Magazine covers, along with newspapers’ front pages, have long been powerful print devices, and categorically different from the rest of the medium. They’re sales tools, true, but they’re also declarations of principles—statements of intent, cultural objects all their own. And they have intentionally courted controversy. Take Esquire’s April 1968 cover image of the conscientiously objecting Muhammad Ali as St. Sebastian, National Lampoon’s January 1973 “If You Don’t Buy This Magazine We’ll Kill This Dog,” or Playboy’s October 1971 cover featuring its first black Bunny. The king of them all, though, is probably Time Magazine’s 1938 “Man of the Year” cover, featuring a drawing of Hitler playing an organ while corpses revolve on a macabre Catherine wheel. Hitler? Man of the Year? Why, that’s anti-Semitic, enemy-comforting treason!
Oddly, newsstands did not refuse to sell it, as they have with this current issue of Rolling Stone. Media competitors did not create or fuel a backlash, as they have done this past week or so. Nobody is even on record as demanding the magazine donate that issue’s profits to B’nai B’rith.
News is often made by unsavoury people. As a result, they often warrant cover/front-page treatment. The year afterTime made Hitler Man of the Year, it was Stalin, who went on to make another appearance in 1942. As late as 1979, their Man of the Year was Ayatollah Khomeini, with barely a ripple of popular lumpen discomfiture.
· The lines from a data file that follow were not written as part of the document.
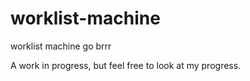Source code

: # worklist-machine
worklist machine go brrr

A work in progress, but feel free to look at my progress.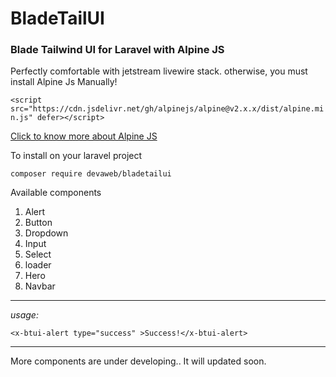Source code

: # BladeTailUI
### Blade Tailwind UI for Laravel with Alpine JS

Perfectly comfortable with jetstream livewire stack. otherwise, you must install Alpine Js Manually!

`<script src="https://cdn.jsdelivr.net/gh/alpinejs/alpine@v2.x.x/dist/alpine.min.js" defer></script>`

[Click to know more about Alpine JS](https://github.com/alpinejs/alpine)

To install on your laravel project

`composer require devaweb/bladetailui`

Available components
1. Alert
2. Button
3. Dropdown
4. Input
5. Select
6. loader
7. Hero
8. Navbar

***

*usage:*

`<x-btui-alert type="success" >Success!</x-btui-alert>`


***

More components are under developing.. It will updated soon.
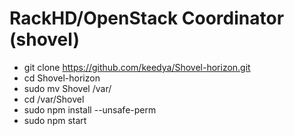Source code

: # RackHD/OpenStack Coordinator (shovel)

- git clone https://github.com/keedya/Shovel-horizon.git
- cd Shovel-horizon
- sudo mv Shovel /var/
- cd /var/Shovel
- sudo npm install --unsafe-perm
- sudo npm start

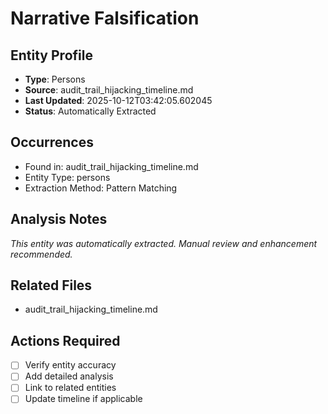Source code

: # Narrative Falsification

## Entity Profile
- **Type**: Persons
- **Source**: audit_trail_hijacking_timeline.md
- **Last Updated**: 2025-10-12T03:42:05.602045
- **Status**: Automatically Extracted

## Occurrences
- Found in: audit_trail_hijacking_timeline.md
- Entity Type: persons
- Extraction Method: Pattern Matching

## Analysis Notes
*This entity was automatically extracted. Manual review and enhancement recommended.*

## Related Files
- audit_trail_hijacking_timeline.md

## Actions Required
- [ ] Verify entity accuracy
- [ ] Add detailed analysis
- [ ] Link to related entities
- [ ] Update timeline if applicable
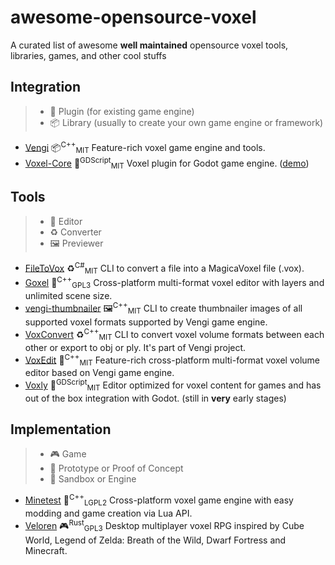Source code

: # awesome-opensource-voxel
A curated list of awesome **well maintained** opensource voxel tools, libraries, games, and other cool stuffs

## Integration
> - 🔌 Plugin (for existing game engine)
> - 📦 Library (usually to create your own game engine or framework)

- [Vengi](https://mgerhardy.github.io/engine) 📦<sup>C++</sup><sub>MIT</sub> Feature-rich voxel game engine and tools.
- [Voxel-Core](https://github.com/ClarkThyLord/Voxel-Core) 🔌<sup>GDScript</sup><sub>MIT</sub> Voxel plugin for Godot game engine. ([demo](https://www.youtube.com/watch?v=d85DMiwnIFI&list=PLtHdpVR_yVIg-zcCmDxERhq4jh1RVxSTQ))

## Tools
> - 🎨 Editor
> - ♻️ Converter
> - 🖼️ Previewer

- [FileToVox](https://github.com/Zarbuz/FileToVox) ♻️<sup>C#</sup><sub>MIT</sub> CLI to convert a file into a MagicaVoxel file (.vox).
- [Goxel](https://goxel.xyz) 🎨<sup>C++</sup><sub>GPL3</sub> Cross-platform multi-format voxel editor with layers and unlimited scene size.
- [vengi-thumbnailer](vengi-thumbnailer) 🖼️<sup>C++</sup><sub>MIT</sub> CLI to create thumbnailer images of all supported voxel formats supported by Vengi game engine.
- [VoxConvert](https://mgerhardy.github.io/engine/voxconvert/Index) ♻️<sup>C++</sup><sub>MIT</sub> CLI to convert voxel volume formats between each other or export to obj or ply. It's part of Vengi project.
- [VoxEdit](https://mgerhardy.github.io/engine/voxedit/Index) 🎨<sup>C++</sup><sub>MIT</sub> Feature-rich cross-platform multi-format voxel volume editor based on Vengi game engine.
- [Voxly](https://github.com/ClarkThyLord/Voxly) 🎨<sup>GDScript</sup><sub>MIT</sub> Editor optimized for voxel content for games and has out of the box integration with Godot. (still in **very** early stages)

## Implementation
> - 🎮 Game
> - 🏏 Prototype or Proof of Concept
> - 🥪 Sandbox or Engine

- [Minetest](https://www.minetest.net) 🥪<sup>C++</sup><sub>LGPL2</sub> Cross-platform voxel game engine with easy modding and game creation via Lua API.
- [Veloren](https://veloren.net) 🎮<sup>Rust</sup><sub>GPL3</sub> Desktop multiplayer voxel RPG inspired by Cube World, Legend of Zelda: Breath of the Wild, Dwarf Fortress and Minecraft.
But in 2000, when they were deciding whom to name Person of the Century and, by all indications of their own standards for influencing an era, Hitler was probably once again their guy, they instead opted lamely for Einstein, with Gandhi as runner-up. Einstein, a scientist whose theories were already being disproved in 2000, and Gandhi, who, though of enormous importance to India, Pakistan, Bangladesh, and the former British empire, had little effect in the US or most of the rest of the world. Time had caved to the same sort of frothy thinking that’s been drawn out by the Tsarnaev cover.
We’re hobbling our own media, contorting it into the twisted image of our malformed understanding of it.
It being Rolling Stone, I would write off the whole mess as a special case born of the continuing Shel Silverstein/Dr. Hook and the Medicine Show-fuelled glow that particular cover space occupies in our culture, if we hadn’t already heard the nonsense about Luka Magnotta, and Paul and Karla before him. The fact is, some people are just prettier than others, and some pretty people do some pretty ugly things. This is not a reason not to print their pictures. If anything, it’s an imperative to do just that—to uncouple our basic instinct that pretty people are better people as the dominant justification for why we want to fuck them.
Putting Dzokhar Tsarnaev on their cover was not only not wrong, not craven, it was one of the best, most layered and most effective editorial decisions made by the mainstream press this year. Or it would have been, if the general public hadn’t disappointingly failed to rise to the relatively modest editorial challenge of a damn rock and roll magazine.